Whether this data, gathered by the manufacturer, be fairly accurate or not, it should at least have sufficient probative value, under all of the facts and circumstances of this case, to show that when a car has traveled from 200 to 279 feet, partly on concrete and partly on gravel, after the brakes were applied, in such fashion as to burn and blow out two of the tires, and the car did not then stop until it overturned, the conclusion necessarily follows that it was being driven at such a rapid rate of speed that the application of the brakes, in the manner in which they were applied, would have caused the wreck, even though the truck had come to a complete stop at the point where the plaintiff says that he first saw it, 40 or 50 feet from the intersection, and where he then applied his brakes.
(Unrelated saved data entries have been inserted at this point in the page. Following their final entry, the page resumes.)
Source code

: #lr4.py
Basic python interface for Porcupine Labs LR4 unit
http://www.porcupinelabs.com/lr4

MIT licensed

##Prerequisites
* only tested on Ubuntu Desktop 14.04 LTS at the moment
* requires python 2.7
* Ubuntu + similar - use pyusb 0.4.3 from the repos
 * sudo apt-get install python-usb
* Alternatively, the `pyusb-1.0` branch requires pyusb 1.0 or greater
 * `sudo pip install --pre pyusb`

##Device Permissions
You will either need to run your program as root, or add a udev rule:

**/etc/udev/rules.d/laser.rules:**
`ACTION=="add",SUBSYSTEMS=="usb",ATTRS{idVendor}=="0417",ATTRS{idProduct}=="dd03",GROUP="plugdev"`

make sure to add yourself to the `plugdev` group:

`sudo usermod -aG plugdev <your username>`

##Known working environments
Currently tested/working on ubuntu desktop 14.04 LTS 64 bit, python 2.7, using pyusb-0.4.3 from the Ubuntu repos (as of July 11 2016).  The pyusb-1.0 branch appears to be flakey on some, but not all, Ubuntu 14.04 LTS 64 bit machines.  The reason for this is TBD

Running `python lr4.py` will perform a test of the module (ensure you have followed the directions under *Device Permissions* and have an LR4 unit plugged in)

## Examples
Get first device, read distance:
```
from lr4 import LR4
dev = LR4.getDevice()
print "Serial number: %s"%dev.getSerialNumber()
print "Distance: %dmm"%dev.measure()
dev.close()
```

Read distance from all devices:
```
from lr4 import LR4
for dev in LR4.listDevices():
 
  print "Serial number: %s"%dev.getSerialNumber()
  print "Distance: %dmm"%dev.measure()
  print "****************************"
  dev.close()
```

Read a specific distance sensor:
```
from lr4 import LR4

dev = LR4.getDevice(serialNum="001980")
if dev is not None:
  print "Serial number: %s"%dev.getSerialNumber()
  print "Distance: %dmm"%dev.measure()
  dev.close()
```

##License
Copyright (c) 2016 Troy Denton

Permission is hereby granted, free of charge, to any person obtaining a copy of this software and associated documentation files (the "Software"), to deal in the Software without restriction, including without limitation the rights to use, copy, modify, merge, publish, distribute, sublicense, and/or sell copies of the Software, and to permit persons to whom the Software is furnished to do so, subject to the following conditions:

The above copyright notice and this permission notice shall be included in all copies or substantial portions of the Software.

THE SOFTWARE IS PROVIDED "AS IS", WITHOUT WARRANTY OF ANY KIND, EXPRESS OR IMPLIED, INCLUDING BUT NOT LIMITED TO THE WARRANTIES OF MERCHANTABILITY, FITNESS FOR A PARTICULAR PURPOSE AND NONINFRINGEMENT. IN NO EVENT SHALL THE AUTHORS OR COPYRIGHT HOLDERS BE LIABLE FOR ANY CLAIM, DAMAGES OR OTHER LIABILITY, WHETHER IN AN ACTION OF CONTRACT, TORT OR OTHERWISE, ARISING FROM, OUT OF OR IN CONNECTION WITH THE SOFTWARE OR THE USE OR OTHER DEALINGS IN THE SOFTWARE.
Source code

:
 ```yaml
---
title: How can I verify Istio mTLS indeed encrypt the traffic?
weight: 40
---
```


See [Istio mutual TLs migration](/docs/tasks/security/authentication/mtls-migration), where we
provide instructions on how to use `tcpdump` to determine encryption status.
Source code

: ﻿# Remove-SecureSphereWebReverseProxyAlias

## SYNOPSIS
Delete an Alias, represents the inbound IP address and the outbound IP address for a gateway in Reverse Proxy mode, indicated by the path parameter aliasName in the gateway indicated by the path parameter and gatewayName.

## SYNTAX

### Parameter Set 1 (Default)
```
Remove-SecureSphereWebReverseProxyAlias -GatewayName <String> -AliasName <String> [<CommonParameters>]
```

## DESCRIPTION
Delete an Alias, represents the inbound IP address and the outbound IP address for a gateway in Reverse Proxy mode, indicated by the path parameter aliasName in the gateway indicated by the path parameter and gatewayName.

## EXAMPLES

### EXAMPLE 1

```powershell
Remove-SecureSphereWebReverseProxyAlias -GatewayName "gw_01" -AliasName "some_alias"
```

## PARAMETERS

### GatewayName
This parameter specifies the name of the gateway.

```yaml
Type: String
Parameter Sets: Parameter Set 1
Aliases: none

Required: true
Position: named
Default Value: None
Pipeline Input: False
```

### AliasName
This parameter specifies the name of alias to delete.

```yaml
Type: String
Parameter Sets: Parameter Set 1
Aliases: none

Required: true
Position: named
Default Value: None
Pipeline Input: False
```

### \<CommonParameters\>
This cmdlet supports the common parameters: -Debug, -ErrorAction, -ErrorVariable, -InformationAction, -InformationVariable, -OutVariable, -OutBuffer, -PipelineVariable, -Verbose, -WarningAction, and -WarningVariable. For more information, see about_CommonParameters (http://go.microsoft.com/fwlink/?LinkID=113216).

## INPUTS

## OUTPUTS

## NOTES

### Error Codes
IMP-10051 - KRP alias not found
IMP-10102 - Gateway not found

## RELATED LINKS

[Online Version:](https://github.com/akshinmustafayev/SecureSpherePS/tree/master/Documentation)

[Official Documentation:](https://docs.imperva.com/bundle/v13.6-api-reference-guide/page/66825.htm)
In other words, the truck was where it had a right to be at the time the brakes of the car were applied, and nothing that the truck did or failed to do thereafter had anything to do with the accident, the plaintiff having testified that he passed in front of the truck when its front wheels were coming on to the pavement.
The case was submitted to the jury under erroneous instructions to the effect that the defendants would be liable if it appeared to the plaintiff that the truck would reach the intersection before he did; and they ignored the right of the jury to believe that he may have seen the truck approximately 500 feet away, before he reached the intersection, and from where his witness, who was seated in the car with him, said that he first saw it. The instructions were based on the assumption, however, that the jury might believe that the truck was running at a reckless rate of speed; but there was no substantial evidence to support that assumption, and it was clearly refuted by the physical facts disclosed by the evidence. We deem it unnecessary, however, in view of the conclusion we have reached, to discuss these instructions, or any other errors assigned, except the request for the peremptory instruction on behalf of the defendants. There is no conflict whatever in the evidence to the effect that the truck was at all times nearer the intersection than was the automobile, from the time that the automobile first came in sight of the truck, 500 feet away.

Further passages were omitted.